Karie knew she wanted to be a nurse at the age of 14; her beloved grandfather had emphysema, and Karie felt herself drawn to helping to care for him. 

"It's like I could see beyond the symptoms and what was happening and just see the person I loved who needed comfort," she says. "That's what it's still like for me, and what I see in many of the other nurses here. I know it sounds like a cliche, but it's more of a calling than a job."

Commitment to innovation

Karie says she remains committed to WesleyLife primarily because of the relationships she's built within the organization and because she feels connected to her work with residents and clients, but also because WesleyLife empowers its clinical leaders to innovate.

"We not only have an in-house training program for CNAs, dementia education, and other programs you can't easily find in other organizations, but we recently started a therapeutic-touch program that teaches our clinical team members how touch can actually encourage healing," Karie says. "If someone has a good idea for something we should try or offer, we are often able to implement it."

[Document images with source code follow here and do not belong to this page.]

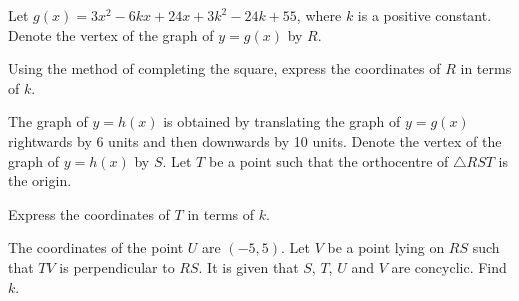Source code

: 
Let $g(x) = 3x^2 - 6kx + 24x + 3k^2 - 24k + 55$, where $k$ is a positive constant. Denote the vertex of the graph of $y=g(x)$ by $R$.


\begin{enumx}[label=(\alph*)]
   \item Using the method of completing the square, express the coordinates of $R$ in terms of $k$.
    \item The graph of $y=h(x)$ is obtained by translating the graph of $y=g(x)$ rightwards by 6 units and then downwards by 10 units. Denote the vertex of the graph of $y=h(x)$ by $S$. Let $T$ be a point such that the orthocentre of $\triangle RST$ is the origin.
    \begin{enumx}[label=(\roman*)]
        \item Express the coordinates of $T$ in terms of $k$.
        \item The coordinates of the point $U$ are $(-5,5)$. Let $V$ be a point lying on $RS$ such that $TV$ is perpendicular to $RS$. It is given that $S$, $T$, $U$ and $V$ are concyclic. Find $k$.
    \end{enumx}
\end{enumx}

Karie's office is in WesleyLife's organizational headquarters in Johnston, but she spends much of her time traveling between the organization's 15 sites to teach, fill in, remediate challenges, and help implement programming. When she's not on the clock, she relishes the time she spends with her family: husband Steve, sons Kane and Kyler, and 3-year-old twin daughters Irelyn and Gracelyn, whom she carried while leading WesleyLife's infectious-disease mitigation efforts during the pandemic.

Karie says her favorite part of traveling between locations is feeling cohesiveness from team to team.

"We say we're 'one WesleyLife,' and when I'm in a community and see the care that's taking place, I can tell there is a connection between the people who are doing the caregiving," she says. "We try to be a very team-oriented culture and build each other up, and that's how I personally like to work, too."

Karie and JanetStrength in relationship-building

Janet Simpson (in red at left with Karie), WesleyLife's vice president of campus operations, has worked with Karie since Karie's first day with the organization. Janet identifies Karie's ability to build relationships as her strongest skill.

"No matter if she is talking to a team member or a resident or a client, Karie makes them feel like they are the only person who matters in that moment," Janet says. "She also can always be counted on to circle back and make sure that whatever needed to be taken care of was followed through on, and that people who do a good job are recognized for it."

Karie says as she thinks about the future of her role and her department, she looks most forward to WesleyLife's ongoing commitment to meeting the health needs of people who wish to remain in their homes as they age.

"We know that not everyone embraces the idea of being in a community, and we owe everyone the same chance at health and happiness and independence and a good life," she says. "I'm proud that we are meeting people where they are in caring for them."